Every year for as long as I can remember I wake up on New Year’s Eve riddled with anxiety. I wake up feeling physically sick and unable to get out of bed, I refuse to leave the house and I’m an arsehole to everyone I come in contact with. Then as soon as the clock hits 12 I cry, never for a specific reason I just sob. This year none of that happened, not a single anxious thought entered my brain and it felt fucking amazing. I’m for once feeling so positive about the year ahead.
2018 for me is all about self love, ( I know what you’re all thinking.. not that kind of self love 👀). With my anxiety under control I can finally do things I’ve never been able to do before and finally set myself some goals.

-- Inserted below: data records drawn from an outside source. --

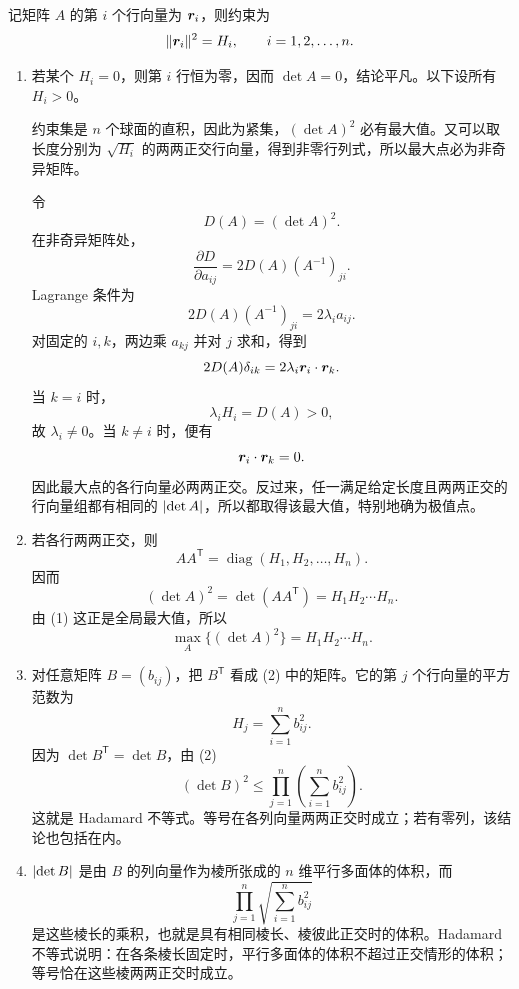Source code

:\begin{xsolution}
记矩阵 $A$ 的第 $i$ 个行向量为 $\vect{r}_i$，则约束为
\[
  \norm{\vect{r}_i}^2=H_i,
  \qquad i=1,2,\ldots,n.
\]

\begin{enumerate}[label=(\arabic*)]
  \item 若某个 $H_i=0$，则第 $i$ 行恒为零，因而 $\det A=0$，结论平凡。以下设所有 $H_i>0$。

  约束集是 $n$ 个球面的直积，因此为紧集，$(\det A)^2$ 必有最大值。又可以取长度分别为 $\sqrt{H_i}$ 的两两正交行向量，得到非零行列式，所以最大点必为非奇异矩阵。

  令
  \[
    D(A)=(\det A)^2.
  \]
  在非奇异矩阵处，
  \[
    \frac{\partial D}{\partial a_{ij}}
    =2D(A)(A^{-1})_{ji}.
  \]
  Lagrange 条件为
  \[
    2D(A)(A^{-1})_{ji}=2\lambda_i a_{ij}.
  \]
  对固定的 $i,k$，两边乘 $a_{kj}$ 并对 $j$ 求和，得到
  \[
    2D(A)\delta_{ik}
    =2\lambda_i\vect{r}_i\cdot\vect{r}_k.
  \]
  当 $k=i$ 时，
  \[
    \lambda_iH_i=D(A)>0,
  \]
  故 $\lambda_i\ne0$。当 $k\ne i$ 时，便有
  \[
    \vect{r}_i\cdot\vect{r}_k=0.
  \]
  因此最大点的各行向量必两两正交。反过来，任一满足给定长度且两两正交的行向量组都有相同的 $\abs{\det A}$，所以都取得该最大值，特别地确为极值点。

  \item 若各行两两正交，则
  \[
    AA^{\mathsf T}=\operatorname{diag}(H_1,H_2,\ldots,H_n).
  \]
  因而
  \[
    (\det A)^2
    =\det(AA^{\mathsf T})
    =H_1H_2\cdots H_n.
  \]
  由 (1) 这正是全局最大值，所以
  \[
    \max_A\{(\det A)^2\}=H_1H_2\cdots H_n.
  \]

  \item 对任意矩阵 $B=(b_{ij})$，把 $B^{\mathsf T}$ 看成 (2) 中的矩阵。它的第 $j$ 个行向量的平方范数为
  \[
    H_j=\sum_{i=1}^n b_{ij}^2.
  \]
  因为 $\det B^{\mathsf T}=\det B$，由 (2)
  \[
    (\det B)^2
    \le\prod_{j=1}^n\left(\sum_{i=1}^n b_{ij}^2\right).
  \]
  这就是 Hadamard 不等式。等号在各列向量两两正交时成立；若有零列，该结论也包括在内。

  \item $\abs{\det B}$ 是由 $B$ 的列向量作为棱所张成的 $n$ 维平行多面体的体积，而
  \[
    \prod_{j=1}^n\sqrt{\sum_{i=1}^n b_{ij}^2}
  \]
  是这些棱长的乘积，也就是具有相同棱长、棱彼此正交时的体积。Hadamard 不等式说明：在各条棱长固定时，平行多面体的体积不超过正交情形的体积；等号恰在这些棱两两正交时成立。
\end{enumerate}
\end{xsolution}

Not resolutions, nothing solid I pressure myself to do, but something to work towards.
Two years ago writing that NYE Anxiety post I didn’t see a way out, I thought i’d be like this for the rest of my life. It’s amazing what can happen in two years. Trust yourself and your brain. Spend more time on yourself than worrying what others think, and be a little bit kinder to yourself. It goes a long way. Your mental health doesn’t define you, and you will get to where you want to be eventually.